Your objective: Please count the lines below that hold the word "Find" and give the count without any other text.

_ _ _ _ _ _ _

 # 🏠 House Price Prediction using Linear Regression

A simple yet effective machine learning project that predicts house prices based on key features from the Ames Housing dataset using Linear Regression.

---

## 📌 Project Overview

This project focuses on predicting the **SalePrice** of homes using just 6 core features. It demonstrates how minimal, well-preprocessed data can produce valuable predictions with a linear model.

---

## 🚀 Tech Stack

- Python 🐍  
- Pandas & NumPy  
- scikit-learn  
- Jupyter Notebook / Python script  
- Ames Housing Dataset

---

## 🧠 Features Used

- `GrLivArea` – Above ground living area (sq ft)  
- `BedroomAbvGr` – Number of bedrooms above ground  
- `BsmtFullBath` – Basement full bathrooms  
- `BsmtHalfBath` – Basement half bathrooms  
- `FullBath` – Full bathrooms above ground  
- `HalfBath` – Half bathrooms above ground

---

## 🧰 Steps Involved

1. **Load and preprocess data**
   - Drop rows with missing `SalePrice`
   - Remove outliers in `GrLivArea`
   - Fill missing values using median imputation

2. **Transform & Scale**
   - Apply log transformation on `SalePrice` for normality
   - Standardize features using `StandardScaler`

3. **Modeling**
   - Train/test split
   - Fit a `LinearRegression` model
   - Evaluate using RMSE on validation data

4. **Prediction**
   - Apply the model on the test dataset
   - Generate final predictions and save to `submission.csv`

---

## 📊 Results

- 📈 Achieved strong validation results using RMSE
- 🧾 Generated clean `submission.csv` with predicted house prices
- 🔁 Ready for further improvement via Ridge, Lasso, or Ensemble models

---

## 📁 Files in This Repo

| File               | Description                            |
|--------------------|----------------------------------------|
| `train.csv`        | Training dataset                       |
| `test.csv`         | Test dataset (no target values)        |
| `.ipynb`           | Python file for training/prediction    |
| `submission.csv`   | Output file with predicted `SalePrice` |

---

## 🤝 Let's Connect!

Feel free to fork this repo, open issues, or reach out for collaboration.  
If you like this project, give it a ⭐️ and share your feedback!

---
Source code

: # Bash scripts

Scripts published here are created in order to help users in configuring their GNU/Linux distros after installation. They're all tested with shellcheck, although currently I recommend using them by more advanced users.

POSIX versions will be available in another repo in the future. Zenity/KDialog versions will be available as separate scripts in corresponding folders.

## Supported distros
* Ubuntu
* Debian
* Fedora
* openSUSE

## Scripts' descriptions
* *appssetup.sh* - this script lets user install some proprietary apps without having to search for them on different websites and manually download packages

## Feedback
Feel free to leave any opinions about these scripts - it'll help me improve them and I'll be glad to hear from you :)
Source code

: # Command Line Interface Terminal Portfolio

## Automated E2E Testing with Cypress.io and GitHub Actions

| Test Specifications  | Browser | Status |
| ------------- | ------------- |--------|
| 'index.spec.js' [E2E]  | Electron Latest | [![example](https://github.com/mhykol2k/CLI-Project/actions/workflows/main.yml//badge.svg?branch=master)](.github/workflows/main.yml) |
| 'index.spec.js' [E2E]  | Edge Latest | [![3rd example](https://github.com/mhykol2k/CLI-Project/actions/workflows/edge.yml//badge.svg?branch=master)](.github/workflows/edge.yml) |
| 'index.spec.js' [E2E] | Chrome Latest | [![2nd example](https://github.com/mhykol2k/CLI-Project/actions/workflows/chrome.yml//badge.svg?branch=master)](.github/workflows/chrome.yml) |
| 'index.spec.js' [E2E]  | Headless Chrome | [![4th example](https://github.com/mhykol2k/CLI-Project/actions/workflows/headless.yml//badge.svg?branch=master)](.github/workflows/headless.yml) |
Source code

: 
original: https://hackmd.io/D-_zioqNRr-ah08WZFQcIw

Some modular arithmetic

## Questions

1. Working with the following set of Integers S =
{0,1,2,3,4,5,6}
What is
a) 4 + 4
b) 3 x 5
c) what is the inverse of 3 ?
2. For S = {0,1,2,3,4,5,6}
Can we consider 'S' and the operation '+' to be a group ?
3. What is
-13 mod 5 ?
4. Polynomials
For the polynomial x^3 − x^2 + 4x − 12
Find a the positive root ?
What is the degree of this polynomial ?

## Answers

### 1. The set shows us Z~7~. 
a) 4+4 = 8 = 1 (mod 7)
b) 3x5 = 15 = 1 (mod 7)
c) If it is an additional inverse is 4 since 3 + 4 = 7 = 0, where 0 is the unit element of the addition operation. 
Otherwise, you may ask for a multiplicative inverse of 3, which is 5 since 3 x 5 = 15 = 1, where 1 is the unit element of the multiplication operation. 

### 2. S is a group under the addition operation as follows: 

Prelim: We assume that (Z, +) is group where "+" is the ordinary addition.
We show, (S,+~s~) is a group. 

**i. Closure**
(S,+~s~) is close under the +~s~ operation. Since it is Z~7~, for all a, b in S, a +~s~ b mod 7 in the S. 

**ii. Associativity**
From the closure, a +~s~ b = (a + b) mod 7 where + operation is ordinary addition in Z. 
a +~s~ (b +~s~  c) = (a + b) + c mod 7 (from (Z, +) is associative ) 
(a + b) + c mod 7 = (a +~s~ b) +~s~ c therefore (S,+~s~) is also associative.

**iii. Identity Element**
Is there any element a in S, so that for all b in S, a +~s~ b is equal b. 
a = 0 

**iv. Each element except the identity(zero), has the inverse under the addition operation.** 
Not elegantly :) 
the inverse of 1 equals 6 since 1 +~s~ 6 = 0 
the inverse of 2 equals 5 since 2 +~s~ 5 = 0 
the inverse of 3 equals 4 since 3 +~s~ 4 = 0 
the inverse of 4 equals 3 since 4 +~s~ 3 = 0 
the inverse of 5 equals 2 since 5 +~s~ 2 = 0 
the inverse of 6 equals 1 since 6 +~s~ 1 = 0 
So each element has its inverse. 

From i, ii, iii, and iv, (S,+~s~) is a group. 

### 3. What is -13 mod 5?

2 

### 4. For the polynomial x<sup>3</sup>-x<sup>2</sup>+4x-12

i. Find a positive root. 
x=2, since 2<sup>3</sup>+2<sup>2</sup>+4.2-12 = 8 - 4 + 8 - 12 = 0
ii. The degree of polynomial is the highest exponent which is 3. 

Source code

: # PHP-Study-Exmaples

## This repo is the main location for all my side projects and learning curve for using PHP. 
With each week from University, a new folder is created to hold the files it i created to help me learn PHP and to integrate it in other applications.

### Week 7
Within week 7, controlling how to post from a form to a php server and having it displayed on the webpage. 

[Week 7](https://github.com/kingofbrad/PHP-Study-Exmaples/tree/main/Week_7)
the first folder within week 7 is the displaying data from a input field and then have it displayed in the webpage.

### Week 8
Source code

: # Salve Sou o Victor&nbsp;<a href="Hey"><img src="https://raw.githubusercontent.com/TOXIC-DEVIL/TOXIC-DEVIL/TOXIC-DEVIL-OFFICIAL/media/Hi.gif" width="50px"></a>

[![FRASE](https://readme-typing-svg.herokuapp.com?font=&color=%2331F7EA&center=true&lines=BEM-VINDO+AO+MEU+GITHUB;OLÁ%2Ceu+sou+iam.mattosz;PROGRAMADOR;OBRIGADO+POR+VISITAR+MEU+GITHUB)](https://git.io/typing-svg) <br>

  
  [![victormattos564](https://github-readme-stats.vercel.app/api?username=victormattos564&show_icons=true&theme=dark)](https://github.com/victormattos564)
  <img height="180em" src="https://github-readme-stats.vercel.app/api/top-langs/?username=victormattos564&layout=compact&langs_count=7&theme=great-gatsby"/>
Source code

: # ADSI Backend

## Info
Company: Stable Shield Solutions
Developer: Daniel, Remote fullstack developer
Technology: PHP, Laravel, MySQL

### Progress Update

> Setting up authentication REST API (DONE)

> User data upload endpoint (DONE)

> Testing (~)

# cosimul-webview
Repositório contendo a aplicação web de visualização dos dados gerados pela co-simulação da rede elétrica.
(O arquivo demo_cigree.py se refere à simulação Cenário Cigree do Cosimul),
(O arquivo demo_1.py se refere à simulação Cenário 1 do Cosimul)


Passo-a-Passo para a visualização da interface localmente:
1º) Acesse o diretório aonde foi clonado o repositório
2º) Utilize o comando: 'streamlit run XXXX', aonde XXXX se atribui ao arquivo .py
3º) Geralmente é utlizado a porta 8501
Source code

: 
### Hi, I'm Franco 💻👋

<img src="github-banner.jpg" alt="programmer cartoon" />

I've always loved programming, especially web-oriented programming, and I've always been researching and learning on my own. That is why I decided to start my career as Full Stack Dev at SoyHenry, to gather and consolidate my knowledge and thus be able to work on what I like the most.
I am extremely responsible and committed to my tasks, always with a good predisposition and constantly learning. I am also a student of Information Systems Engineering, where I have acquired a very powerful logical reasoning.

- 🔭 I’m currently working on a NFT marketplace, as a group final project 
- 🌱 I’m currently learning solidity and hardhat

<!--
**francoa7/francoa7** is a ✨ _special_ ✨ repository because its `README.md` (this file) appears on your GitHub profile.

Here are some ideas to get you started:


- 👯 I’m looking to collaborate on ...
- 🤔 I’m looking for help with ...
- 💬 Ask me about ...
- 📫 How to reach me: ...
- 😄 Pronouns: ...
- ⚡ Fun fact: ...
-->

_ _ _ _ _ _ _

Reply: 2